Si lo del 20 de mayo próximo fuese una elección, claro que habría que votar. El problema es que no lo es. Las cosas se definen por su naturaleza, no porque alguien las llame de cualquier forma. Una cebolla no se convierte en manzana porque a alguien se le ocurra llamarla así. Para ser una manzana necesita tener ciertas características y propiedades que la distinguen de otras cosas. De igual forma, una “elección” requiere de ciertas condiciones y requisitos para ser considerada como tal, los cuales –en el caso venezolano– se encuentran claramente establecidos en la Constitución y en la Ley orgánica de procesos electorales. Si esas condiciones y requisitos no existen, estamos ante cualquier cosa pero no ante una elección.
Lo del 20 de mayo es simple. Sabiendo que la inmensa mayoría del país quiere que se vayan, los culpables de la crisis no se atreven a medirse en una elección de verdad. Pero no pueden correr el riesgo de simplemente no hacerla. El costo deslegitimador sería insoportable, no solo ante los venezolanos y la comunidad internacional, sino frente a su base militar de sostén, el único apoyo real que les mantiene. La sociología militar venezolana nos enseña que el estamento castrense necesita y exige que su comandante en jefe haya sido electo por el pueblo. Y ante la imposibilidad de poder consultar al pueblo, pues ello significaría su salida del poder, el régimen necesita inventar un simulacro y disfrazarlo de elección, con la esperanza de engañar sobre todo a los integrantes de la Fuerza Armada.
El pasado mes de marzo, la Unidad Democrática envió una carta pública a Maduro, en la cual le recordaba los requisitos mínimos para que exista una elección verdadera, y lo retaba a aceptarlas. Si ello llegase a ocurrir, la Unidad está lista para participar en esa elección. ¿Cuáles son esas condiciones que el gobierno por miedo se niega a cumplir? Mencionemos solo algunas: la conformación de una misión de observación internacional calificada para todo el proceso; el inicio del cronograma electoral solo a partir de la instalación de dicha misión de observación; fijación de una fecha para la elección que permita la realización de las auditorias técnicas de ley; proceder a la designación expedita y acordada de dos rectores nuevos del CNE; acceso equilibrado tanto en los medios privados como en los públicos; apertura y actualización del REP, tanto dentro como fuera del país; permitir la votación libre de los venezolanos en el exterior; prohibición de la utilización de medios de identificación distintos a los establecidos en la ley; establecimiento de un protocolo para la auditoría de la huella dactilar con supervisión internacional; y prohibir la coacción al votante a través de la figura del “voto asistido” más allá de los casos que prevé la ley.
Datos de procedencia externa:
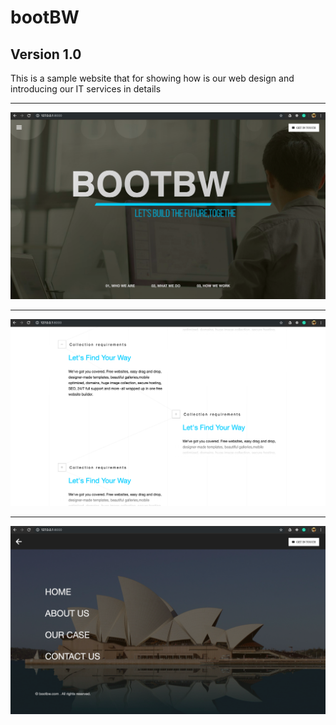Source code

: # bootBW

## Version 1.0

<p>This is a sample website that for showing how is our web design and introducing our IT services in details</p>

---
![Screenshot](https://github.com/Seven-Bi/bootBW/blob/master/homepage/static/homepage/images/A.png)

---
![Screenshot](https://github.com/Seven-Bi/bootBW/blob/master/homepage/static/homepage/images/B.png)

---
![Screenshot](https://github.com/Seven-Bi/bootBW/blob/master/homepage/static/homepage/images/C.png)
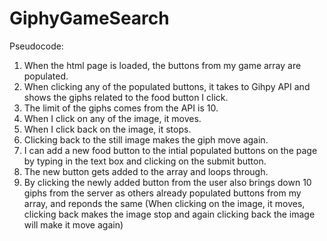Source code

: # GiphyGameSearch


Pseudocode:

1. When the html page is loaded, the buttons from my game array are populated.
2. When clicking any of the populated buttons, it takes to Gihpy API and shows the giphs related to the food button I click.
3. The limit of the giphs comes from the API is 10.
4. When I click on any of the image, it moves.
5. When I click back on the image, it stops.
6. Clicking back to the still image makes the giph move again.
7. I can add a new food button to the intial populated buttons on the page by typing in the text box and clicking on the submit button.
8. The new button gets added to the array and loops through.
9. By clicking the newly added button from the user also brings down 10 giphs from the server as others already populated buttons from my array, and reponds the same (When clicking on the image, it moves, clicking back makes the image stop and again clicking back the image will make it move again)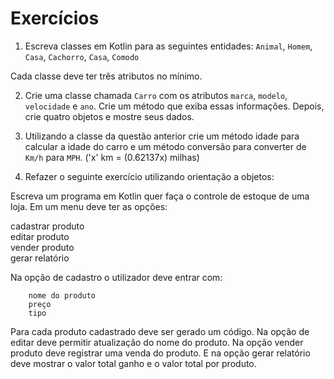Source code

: # Exercícios

1. Escreva classes em Kotlin para as seguintes entidades:
   `Animal`, `Homem`, `Casa`, `Cachorro`, `Casa`, `Comodo`

Cada classe deve ter três atributos no mínimo.

2. Crie uma classe chamada `Carro` com os atributos `marca`, `modelo`, `velocidade` e `ano`. Crie um método que exiba essas informações. Depois, crie quatro objetos e mostre seus dados.

3. Utilizando a classe da questão anterior crie um método idade para calcular a idade do carro e um método conversão para converter de `Km/h` para `MPH`. ('x' km = (0.62137x) milhas) 

4. Refazer o seguinte exercício utilizando orientação a objetos:

Escreva um programa em Kotlin quer faça o controle de estoque de uma loja. Em um menu deve ter as opções:

   cadastrar produto  
   editar produto  
   vender produto  
   gerar relatório

   Na opção de cadastro o utilizador deve entrar com:

    	nome do produto
    	preço
    	tipo

   Para cada produto cadastrado deve ser gerado um código.
   Na opção de editar deve permitir atualização do nome do produto.
   Na opção vender produto deve registrar uma venda do produto.
   E na opção gerar relatório deve mostrar o valor total ganho e o valor total por produto.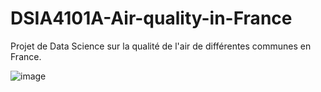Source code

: # DSIA4101A-Air-quality-in-France
Projet de Data Science sur la qualité de l'air de différentes communes en France. 

![image](https://github.com/user-attachments/assets/3da9ee46-32cf-49c7-a5f6-a69309bf7b91)
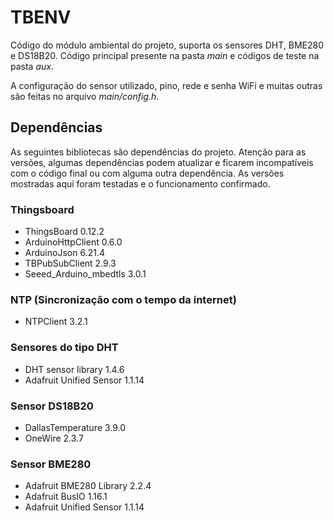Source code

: # TBENV

Código do módulo ambiental do projeto, suporta os sensores DHT, BME280 e DS18B20. Código principal presente na pasta _main_ e códigos de teste na pasta _aux_.

A configuração do sensor utilizado, pino, rede e senha WiFi e muitas outras são feitas no arquivo _main/config.h_.

## Dependências

As seguintes bibliotecas são dependências do projeto. Atenção para as versões, algumas dependências podem atualizar e ficarem incompatíveis com o código final ou com alguma outra dependência. As versões mostradas aqui foram testadas e o funcionamento confirmado.

### Thingsboard

- ThingsBoard 0.12.2
- ArduinoHttpClient 0.6.0
- ArduinoJson 6.21.4
- TBPubSubClient 2.9.3
- Seeed_Arduino_mbedtls 3.0.1

### NTP (Sincronização com o tempo da internet)

- NTPClient 3.2.1

### Sensores do tipo DHT

- DHT sensor library 1.4.6
- Adafruit Unified Sensor 1.1.14

### Sensor DS18B20

- DallasTemperature 3.9.0
- OneWire 2.3.7

### Sensor BME280

- Adafruit BME280 Library 2.2.4
- Adafruit BusIO 1.16.1
- Adafruit Unified Sensor 1.1.14

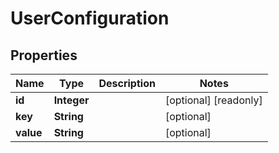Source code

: 

# UserConfiguration

## Properties

Name | Type | Description | Notes
------------ | ------------- | ------------- | -------------
**id** | **Integer** |  |  [optional] [readonly]
**key** | **String** |  |  [optional]
**value** | **String** |  |  [optional]



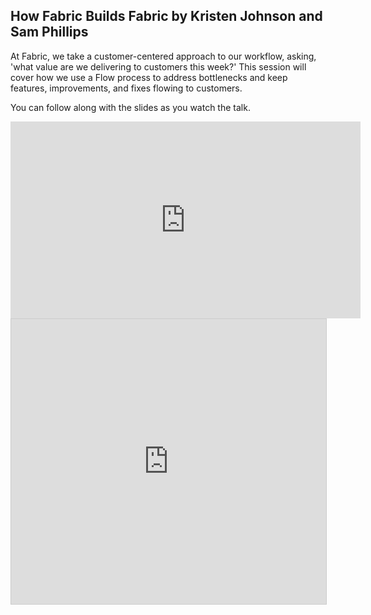 <!--
{
"name" : "how-fabric-builds-fabric",
"version" : "0.0.1",
"title" : "How Fabric Builds Fabric by Kristen Johnson and Sam Phillips",
"description" : "Learn how we use a Flow process to address bottlenecks and keep features, improvements, and fixes flowing to customers.",
"freshnessDate" : 2015-11-01,
"homepage" : "https://dev.twitter.com/flight/2015",
"canonicalSource" : "https://dev.twitter.com/flight/2015",
"license" : "All Rights Reserved"
}
-->


<!-- @section -->

## How Fabric Builds Fabric by Kristen Johnson and Sam Phillips

At Fabric, we take a customer-centered approach to our workflow, asking, 'what value are we delivering to customers this week?' This session will cover how we use a Flow process to address bottlenecks and keep features, improvements, and fixes flowing to customers.

You can follow along with the slides as you watch the talk.

<iframe width="560" height="315" src="https://www.youtube.com/embed/KIS4ySxWQgU" frameborder="0" allowfullscreen></iframe>

<iframe src="https://www.slideshare.net/slideshow/embed_code/key/r7klb7zb4IQF3X" width="560" height="456" frameborder="0" marginwidth="0" marginheight="0" scrolling="no" style="border:1px solid #CCC; border-width:1px; margin-bottom:5px; max-width: 100%;" allowfullscreen> </iframe> <div style="margin-bottom:5px"> 
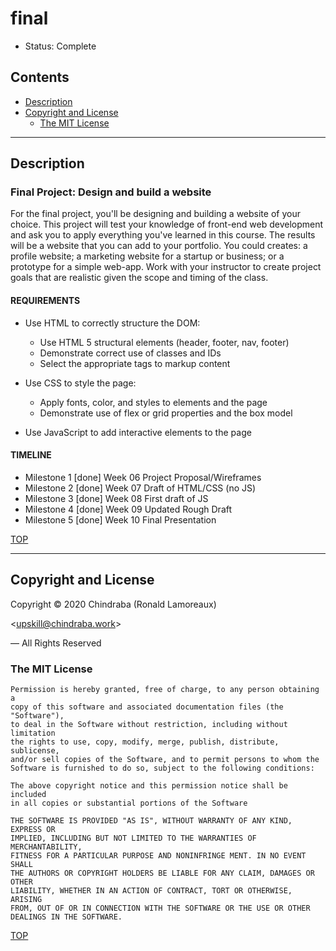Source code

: # final

-  Status: Complete

## Contents

-  [Description](#description)
-  [Copyright and License](#copyright-and-license)
   -  [The MIT License](#the-mit-license)

---
## Description

### Final Project: Design and build a website

For the final project, you'll be designing and building a website of your
choice. This project will test your knowledge of front-end web development
and ask you to apply everything you've learned in this course. The results
will be a website that you can add to your portfolio. You could creates: a
profile website; a marketing website for a startup or business; or a
prototype for a simple web-app. Work with your instructor to create project
goals that are realistic given the scope and timing of the class.

#### REQUIREMENTS
    
-  Use HTML to correctly structure the DOM:
   -  Use HTML 5 structural elements (header, footer, nav, footer)
   -  Demonstrate correct use of classes and IDs
   -  Select the appropriate tags to markup content

-  Use CSS to style the page:
   -  Apply fonts, color, and styles to elements and the page
   -  Demonstrate use of flex or grid properties and the box model

-  Use JavaScript to add interactive elements to the page

#### TIMELINE

-  Milestone 1   [done]    Week 06           Project Proposal/Wireframes
-  Milestone 2   [done]    Week 07             Draft of HTML/CSS (no JS)
-  Milestone 3   [done]    Week 08                     First draft of JS
-  Milestone 4   [done]    Week 09                   Updated Rough Draft
-  Milestone 5   [done]    Week 10                    Final Presentation

[TOP](#contents)

---
## Copyright and License

Copyright © 2020  Chindraba (Ronald Lamoreaux)

<[upskill@chindraba.work](mailto:upskill@chindraba.work?subject='final')>

— All Rights Reserved

### The MIT License
    
    Permission is hereby granted, free of charge, to any person obtaining a
    copy of this software and associated documentation files (the "Software"),
    to deal in the Software without restriction, including without limitation
    the rights to use, copy, modify, merge, publish, distribute, sublicense,
    and/or sell copies of the Software, and to permit persons to whom the
    Software is furnished to do so, subject to the following conditions:

    The above copyright notice and this permission notice shall be included
    in all copies or substantial portions of the Software

    THE SOFTWARE IS PROVIDED "AS IS", WITHOUT WARRANTY OF ANY KIND, EXPRESS OR
    IMPLIED, INCLUDING BUT NOT LIMITED TO THE WARRANTIES OF MERCHANTABILITY,
    FITNESS FOR A PARTICULAR PURPOSE AND NONINFRINGE MENT. IN NO EVENT SHALL
    THE AUTHORS OR COPYRIGHT HOLDERS BE LIABLE FOR ANY CLAIM, DAMAGES OR OTHER
    LIABILITY, WHETHER IN AN ACTION OF CONTRACT, TORT OR OTHERWISE, ARISING
    FROM, OUT OF OR IN CONNECTION WITH THE SOFTWARE OR THE USE OR OTHER
    DEALINGS IN THE SOFTWARE.

[TOP](#contents)

<!--- vim: set syntax=markdown ts=4 sw=4 sts=4 et sr: -->
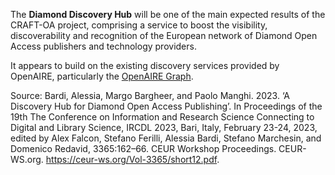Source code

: The **Diamond Discovery Hub** will be one of the main expected results of the CRAFT-OA project, comprising a service to boost the visibility, discoverability and recognition of the European network of Diamond Open Access publishers and technology providers. 

It appears to build on the existing discovery services provided by OpenAIRE, particularly the [OpenAIRE Graph](https://graph.openaire.eu).

Source: Bardi, Alessia, Margo Bargheer, and Paolo Manghi. 2023. ‘A Discovery Hub for Diamond Open Access Publishing’. In Proceedings of the 19th The Conference on Information and Research Science Connecting to Digital and Library Science, IRCDL 2023, Bari, Italy, February 23-24, 2023, edited by Alex Falcon, Stefano Ferilli, Alessia Bardi, Stefano Marchesin, and Domenico Redavid, 3365:162–66. CEUR Workshop Proceedings. CEUR-WS.org. https://ceur-ws.org/Vol-3365/short12.pdf.
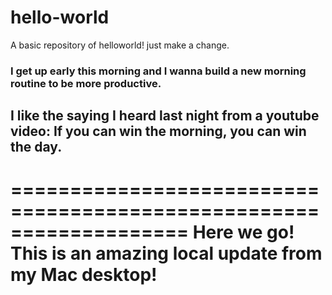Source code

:# hello-world
A basic repository of helloworld! just make a change.
### I get up early this morning and I wanna build a new morning routine to be more productive.
## I like the saying I heard last night from a youtube video: If you can win the morning, you can win the day.
===================================================================
Here we go! This is an amazing local update from my Mac desktop!
===================================================================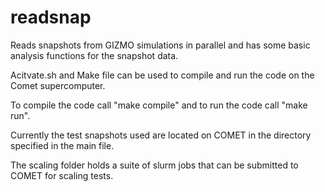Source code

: # readsnap
Reads snapshots from GIZMO simulations in parallel and has some basic analysis functions for the snapshot data. 

Acitvate.sh and Make file can be used to compile and run the code on the Comet supercomputer.

To compile the code call "make compile" and to run the code call "make run". 

Currently the test snapshots used are located on COMET in the directory specified in the main file.

The scaling folder holds a suite of slurm jobs that can be submitted to COMET for scaling tests.
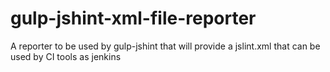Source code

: gulp-jshint-xml-file-reporter
=============================

A reporter to be used by gulp-jshint that will provide a jslint.xml that can be used by CI tools as jenkins
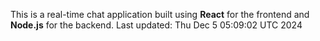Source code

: This is a real-time chat application built using **React** for the frontend and **Node.js** for the backend.
Last updated: Thu Dec  5 05:09:02 UTC 2024
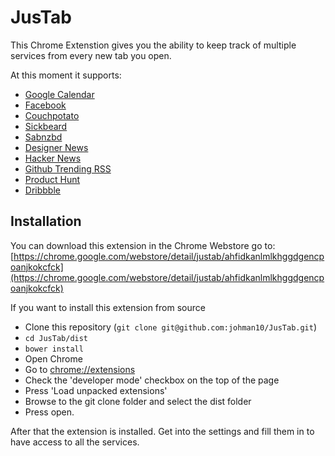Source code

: # JusTab
This Chrome Extenstion gives you the ability to keep track of multiple services from every new tab you open.

At this moment it supports:
- [Google Calendar](http://calendar.google.com)
- [Facebook](https://facebook.com)
- [Couchpotato](https://github.com/RuudBurger/CouchPotatoServer)
- [Sickbeard](https://github.com/midgetspy/Sick-Beard)
- [Sabnzbd](https://github.com/sabnzbd/sabnzbd)
- [Designer News](news.layervault.com)
- [Hacker News](https://news.ycombinator.com/)
- [Github Trending RSS](http://ghtrendingrss.appspot.com/)
- [Product Hunt](https://www.producthunt.com)
- [Dribbble](https://www.dribbble.com)

## Installation
You can download this extension in the Chrome Webstore go to:
[https://chrome.google.com/webstore/detail/justab/ahfidkanlmlkhggdgencpoanjkokcfck](https://chrome.google.com/webstore/detail/justab/ahfidkanlmlkhggdgencpoanjkokcfck)

If you want to install this extension from source

- Clone this repository (`git clone git@github.com:johman10/JusTab.git`)
- `cd JusTab/dist`
- `bower install`
- Open Chrome
- Go to [chrome://extensions](chrome://extensions/)
- Check the 'developer mode' checkbox on the top of the page
- Press 'Load unpacked extensions'
- Browse to the git clone folder and select the dist folder
- Press open.

After that the extension is installed. Get into the settings and fill them in to have access to all the services.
Si estas condiciones mínimas no se cumplen –y no se han cumplido– lo que el gobierno prepara no es una elección. Entonces, el dilema no es votar o no. El deber de los demócratas es deslegitimar el show del 20-M, y una de las formas es organizándonos, reforzando los vínculos entre los sectores sociales y políticos para generar la fuerza y las actividades que hagan inútil la pretensión fraudulenta del gobierno de eternizar la crisis y perpetuarse de espaldas al pueblo.